Maryam Bibi, 25, mother of five, was cutting grass on the fields of local landlord Raja Mehbub who reportedly forced her to submit to his sexual advances. When she refused, the landlord levelled allegations against the woman and took the matter to a local Panchayat (council of elders) which ordered that the woman be stoned to death. The order was carried out in her home in the wee hours of July 18. Her husband Sarfraz was abducted, but later recovered.

The Supreme Court asked the inspector general of Punjab to appear before it on Monday and warned that he would be suspended if he failed to arrest the culprits.

The court also censured the Punjab government and said if Khadim-e-Aala (chief minister) was not aware of this heinous crime what he was aware of. “Police knew about the incident but did nothing,” the court regretted.

The bench rejected a report submitted by police and said it had been prepared with mala fide intentions because it did not mention the role of the Panchayat.

Advocate General of Punjab Ashtar Ausaf explained before the court that the dispute had erupted when the woman had gone to someone else’s place to cut grass and that the Panchayat had been called to resolve the matter and not to punish the woman.

The chief minister also took strict notice of the incident and gave police 48 hours to arrest the culprits, he said, adding that cases had been registered against nine people for the murder of the woman and three of them were arrested.

“How is it possible that the husband is recovered the moment the Supreme Court takes up a suo motu on the incident,” the court said and asked what the IG had been doing for the past three days. “What authority he (IG) has now to continue with the service.

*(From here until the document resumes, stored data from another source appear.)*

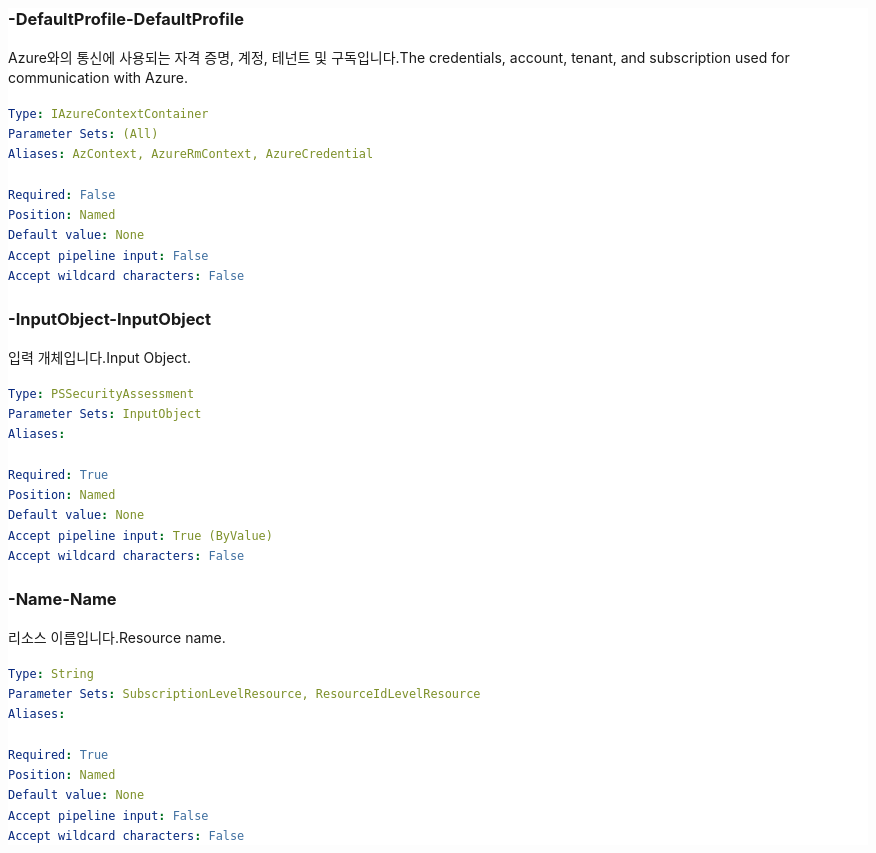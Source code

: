 ### <span data-ttu-id="9f7e9-117">-DefaultProfile</span><span class="sxs-lookup"><span data-stu-id="9f7e9-117">-DefaultProfile</span></span>
<span data-ttu-id="9f7e9-118">Azure와의 통신에 사용되는 자격 증명, 계정, 테넌트 및 구독입니다.</span><span class="sxs-lookup"><span data-stu-id="9f7e9-118">The credentials, account, tenant, and subscription used for communication with Azure.</span></span>

```yaml
Type: IAzureContextContainer
Parameter Sets: (All)
Aliases: AzContext, AzureRmContext, AzureCredential

Required: False
Position: Named
Default value: None
Accept pipeline input: False
Accept wildcard characters: False
```

### <span data-ttu-id="9f7e9-119">-InputObject</span><span class="sxs-lookup"><span data-stu-id="9f7e9-119">-InputObject</span></span>
<span data-ttu-id="9f7e9-120">입력 개체입니다.</span><span class="sxs-lookup"><span data-stu-id="9f7e9-120">Input Object.</span></span>

```yaml
Type: PSSecurityAssessment
Parameter Sets: InputObject
Aliases:

Required: True
Position: Named
Default value: None
Accept pipeline input: True (ByValue)
Accept wildcard characters: False
```

### <span data-ttu-id="9f7e9-121">-Name</span><span class="sxs-lookup"><span data-stu-id="9f7e9-121">-Name</span></span>
<span data-ttu-id="9f7e9-122">리소스 이름입니다.</span><span class="sxs-lookup"><span data-stu-id="9f7e9-122">Resource name.</span></span>

```yaml
Type: String
Parameter Sets: SubscriptionLevelResource, ResourceIdLevelResource
Aliases:

Required: True
Position: Named
Default value: None
Accept pipeline input: False
Accept wildcard characters: False
```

He should have taken strict action on his own.”

Had the state machinery come into action in time there would have been no need of taking suo motu, the court said and asked how society would progress if the law was not applied equally to all.

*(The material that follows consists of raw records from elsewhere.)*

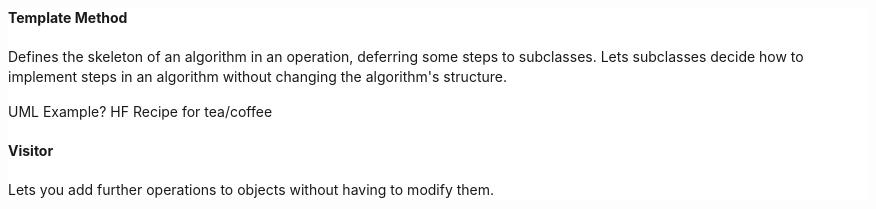 #### Template Method
Defines the skeleton of an algorithm in an operation, deferring some steps to subclasses. Lets subclasses decide how to implement steps in an algorithm without changing the algorithm's structure.

UML
Example? HF Recipe for tea/coffee

#### Visitor
Lets you add further operations to objects without having to modify them.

The chief justice deplored that the law and order situation in the country’s largest province was the worst and observed that no-one was indispensable. “Graveyards are filled with indispensables,” he said and directed the AG to inform the chief minister about the poor investigation by police.

The deputy attorney general also was directed to convey to the quarters concerned in the federal government about the Khanewal incident.

Later in a different case, Justice Khilji Arif Hussain observed that being a poor in Pakistan was a bigger crime than Section 302 of the Pakistan Penal Code (murder).